* [Problem]
Within the listing, how many lines hold the word "forward"? Give the number by itself.

* [Task input]
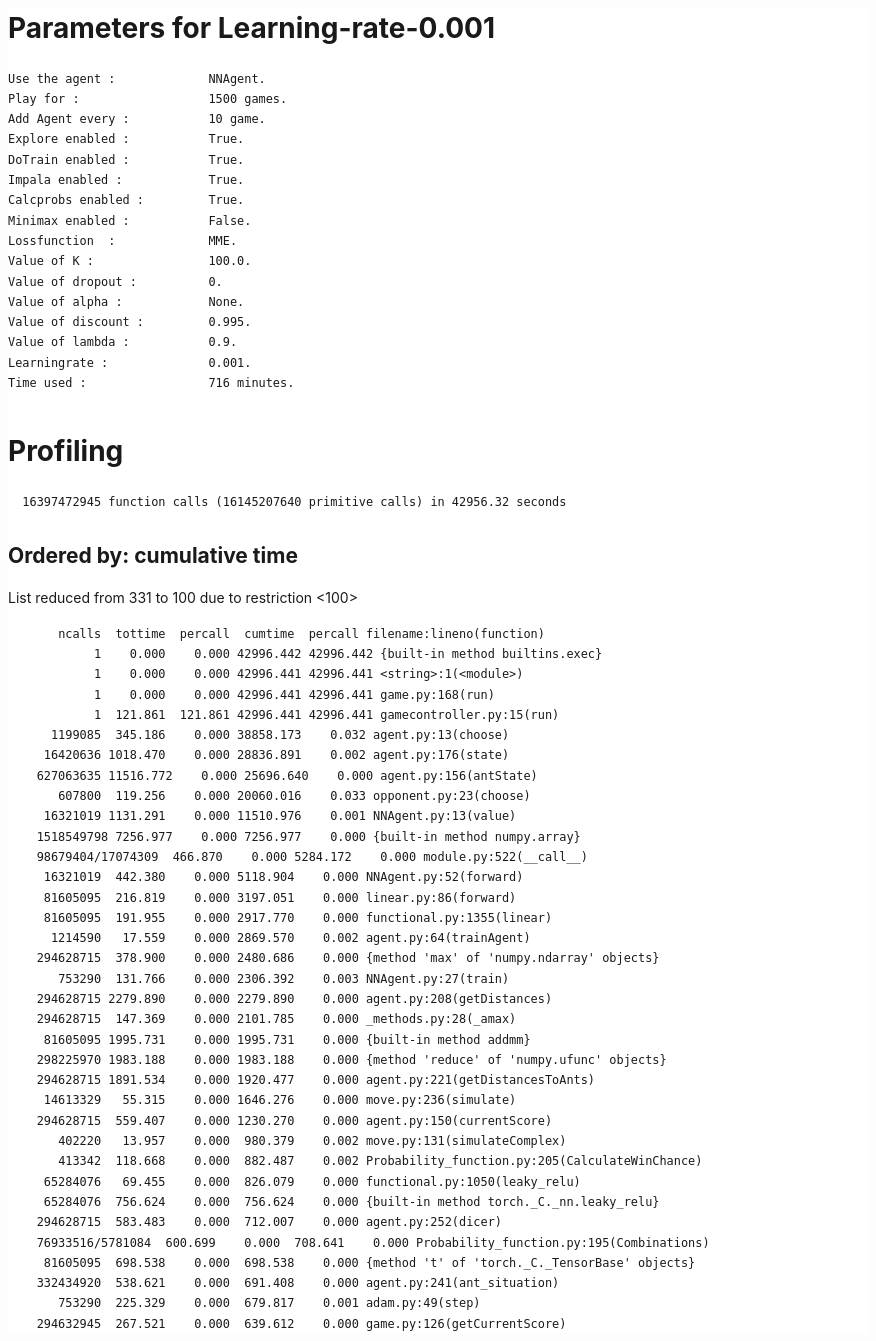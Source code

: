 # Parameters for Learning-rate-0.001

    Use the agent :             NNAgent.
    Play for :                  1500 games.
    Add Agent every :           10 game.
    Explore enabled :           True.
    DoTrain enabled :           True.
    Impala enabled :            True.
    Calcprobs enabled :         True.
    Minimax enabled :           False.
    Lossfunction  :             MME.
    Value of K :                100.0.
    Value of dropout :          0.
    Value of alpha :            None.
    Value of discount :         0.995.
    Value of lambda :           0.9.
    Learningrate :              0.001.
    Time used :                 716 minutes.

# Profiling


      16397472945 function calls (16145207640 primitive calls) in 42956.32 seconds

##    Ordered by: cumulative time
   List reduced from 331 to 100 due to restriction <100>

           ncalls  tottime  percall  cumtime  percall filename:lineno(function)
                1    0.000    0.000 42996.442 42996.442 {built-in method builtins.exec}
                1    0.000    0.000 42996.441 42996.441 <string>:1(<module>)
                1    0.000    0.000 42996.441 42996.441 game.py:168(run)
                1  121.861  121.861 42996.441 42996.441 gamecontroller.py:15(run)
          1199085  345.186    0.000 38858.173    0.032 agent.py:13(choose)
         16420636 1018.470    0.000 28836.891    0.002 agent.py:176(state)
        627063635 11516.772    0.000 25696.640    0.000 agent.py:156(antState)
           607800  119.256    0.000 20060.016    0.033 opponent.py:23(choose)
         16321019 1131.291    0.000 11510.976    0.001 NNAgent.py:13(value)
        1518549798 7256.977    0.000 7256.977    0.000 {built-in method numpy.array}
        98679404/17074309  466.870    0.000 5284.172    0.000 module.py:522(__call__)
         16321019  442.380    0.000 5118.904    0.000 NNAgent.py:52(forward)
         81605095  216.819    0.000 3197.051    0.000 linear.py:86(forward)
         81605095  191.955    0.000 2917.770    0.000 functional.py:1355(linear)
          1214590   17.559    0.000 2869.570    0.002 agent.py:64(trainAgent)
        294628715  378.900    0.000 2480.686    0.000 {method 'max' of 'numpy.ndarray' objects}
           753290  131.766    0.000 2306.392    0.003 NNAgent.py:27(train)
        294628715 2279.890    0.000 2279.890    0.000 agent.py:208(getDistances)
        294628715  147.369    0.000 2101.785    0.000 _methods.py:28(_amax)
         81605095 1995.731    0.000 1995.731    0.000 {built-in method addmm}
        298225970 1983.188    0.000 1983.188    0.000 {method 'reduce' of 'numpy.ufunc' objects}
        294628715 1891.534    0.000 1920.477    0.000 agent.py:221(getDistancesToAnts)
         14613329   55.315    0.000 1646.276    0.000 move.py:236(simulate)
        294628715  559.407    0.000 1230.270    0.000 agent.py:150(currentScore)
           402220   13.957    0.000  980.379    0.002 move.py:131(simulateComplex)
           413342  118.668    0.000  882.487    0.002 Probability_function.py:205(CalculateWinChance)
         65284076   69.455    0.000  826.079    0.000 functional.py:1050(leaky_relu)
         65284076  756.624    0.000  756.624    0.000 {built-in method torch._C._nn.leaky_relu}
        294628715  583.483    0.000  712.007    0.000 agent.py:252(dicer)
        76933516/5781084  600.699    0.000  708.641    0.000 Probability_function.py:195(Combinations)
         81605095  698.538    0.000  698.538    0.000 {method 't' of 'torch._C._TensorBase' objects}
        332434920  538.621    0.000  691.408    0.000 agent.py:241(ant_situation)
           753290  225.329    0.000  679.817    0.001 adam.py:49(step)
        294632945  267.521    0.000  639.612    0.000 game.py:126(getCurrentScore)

* [Response for this exercise]
2